Tristan : On a mis du temps avant de savoir sur quoi on allait partir. Je sais que quand on a eu l’idée, après ça a foncé.
Tino : On a eu l’idée et puis après c’était très rapide.
Tristan : C’est l’un des premiers dessins que t’as fait. On est allé chercher d’autres trucs et puis on est retournés dessus.
Tino : Oui j’avais fait plein de sketches et on avait kiffé cette idée. Mais de base, Tristan et moi, on a commencé à faire fusion. La création de cet album, c’est notre fusion, notre bromance.
Tristan : Ouais, clairement. Je lui demande l’autorisation si je vais me couper les cheveux, tu vois. Attention.
Tino : Tu m’as dit un truc l’autre jour : si on était des femmes, on aurait nos règles en même temps (rires).
LFB : Vous êtes connectés quoi.
Tino : On est plus que connectés, à la lune, aux arbres, ensemble, quoi.
LFB : Du coup, créer cet univers autour du projet, c’était quelque chose qui était présent dès le départ ? C’était dans le moodboard tout de suite ou c’est quelque chose qui vous est venu après ?
Tino : La chanson Le feu est venue avant quoi que ce soit d’idée de groupe. Il n’y avait pas de projet de groupe avant même qu’on rencontre Luc en fait.
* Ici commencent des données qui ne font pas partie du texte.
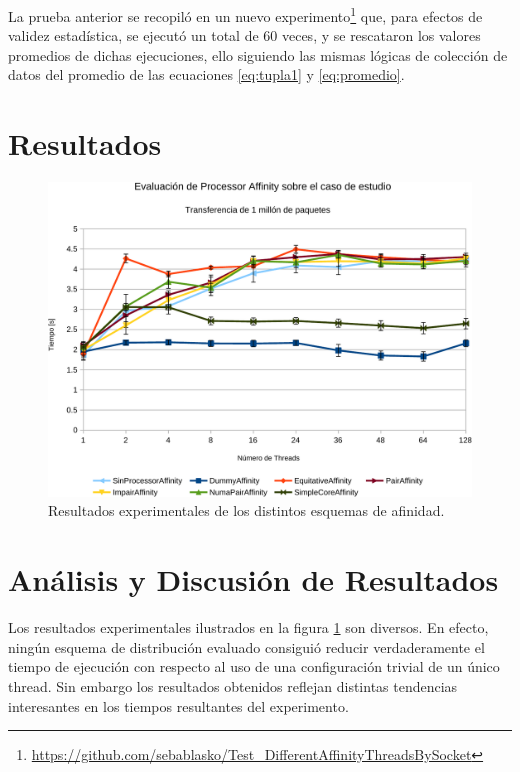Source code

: La prueba anterior se recopiló en un nuevo experimento\footnote{\url{https://github.com/sebablasko/Test_DifferentAffinityThreadsBySocket}} que, para efectos de validez estadística, se ejecutó un total de 60 veces, y se rescataron los valores promedios de dichas ejecuciones, ello siguiendo las mismas lógicas de colección de datos del promedio de las ecuaciones \ref{eq:tupla1} y \ref{eq:promedio}.

\newpage

\section{Resultados}

\begin{figure}[h!]
	\centering
	\includegraphics[scale=.6]{resultados/processoraffinity-crop.pdf}
	\caption{Resultados experimentales de los distintos esquemas de afinidad.}
	\label{fig:resAffinity}
\end{figure}

\section{Análisis y Discusión de Resultados}
Los resultados experimentales ilustrados en la figura \ref{fig:resAffinity} son diversos. En efecto, ningún esquema de distribución evaluado consiguió reducir verdaderamente el tiempo de ejecución con respecto al uso de una configuración trivial de un único thread. Sin embargo los resultados obtenidos reflejan distintas tendencias interesantes en los tiempos resultantes del experimento.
Tristan : Ouais, on a commencé à faire du son ensemble en ayant aucune envie, sans penser qu’on allait avoir un groupe ensuite. Et c’est quand on a fait le track Le feu et qu’on a fait écouter à Luc, qui est notre manager, qui nous a dit « les gars, vous ne voulez pas faire un groupe ? ». De là a découlé la thématique des éléments. Le délire des druides, c’était un truc qui connectait de ouf avec le moment qu’on vivait : en confinement, dans notre maison. C’était un moment beaucoup plus calme, beaucoup plus éloigné de la vie quotidienne qu’on a à Paris qui est très nocturne et festive. Là, c’était plus calme et puis les druides, ça nous faisait aussi un peu marrer. Donc il y avait un truc où ça réunissait à la fois un truc un peu profond et à la fois un truc un peu délire. C’est devenu la DA du projet rapidement.
Tino : Ouais, très rapidement. C’était facile de dessiner sur cette thématique, surtout avec en parallèle le concept des éléments. C’est du pain béni, parce que le champ des possibles… Tous les deux, on est vraiment dans le même genre de DA, le même genre de conneries, le cerveau à peu près… On est titillés aux mêmes endroits. C’était facile de balancer des idées quoi.
LFB : Ce qui est intéressant, c’est que l’EP raconte vraiment cette histoire, étape par étape, de la maîtrise des éléments pour arriver à l’hyperdruide. Pour moi, il y a vraiment une histoire.
Tino : C’est pas exactement ce délire. C’est drôle. Moi, la notion de contrôle des éléments, je trouve ça un peu trop badant.
LFB : C’est peut-être eux qui te contrôlent.
Tristan : Justement, en gros, ce que nous on essaie de raconter, c’est qu’on parle de tous ces éléments de la nature qui nous entoure et qui fait sa life. Mais qui, en même temps, a des résonances très très fortes avec la vie des humains. Et l’hyperdruide, c’est plutôt la place que nous on occupe au milieu de ces éléments.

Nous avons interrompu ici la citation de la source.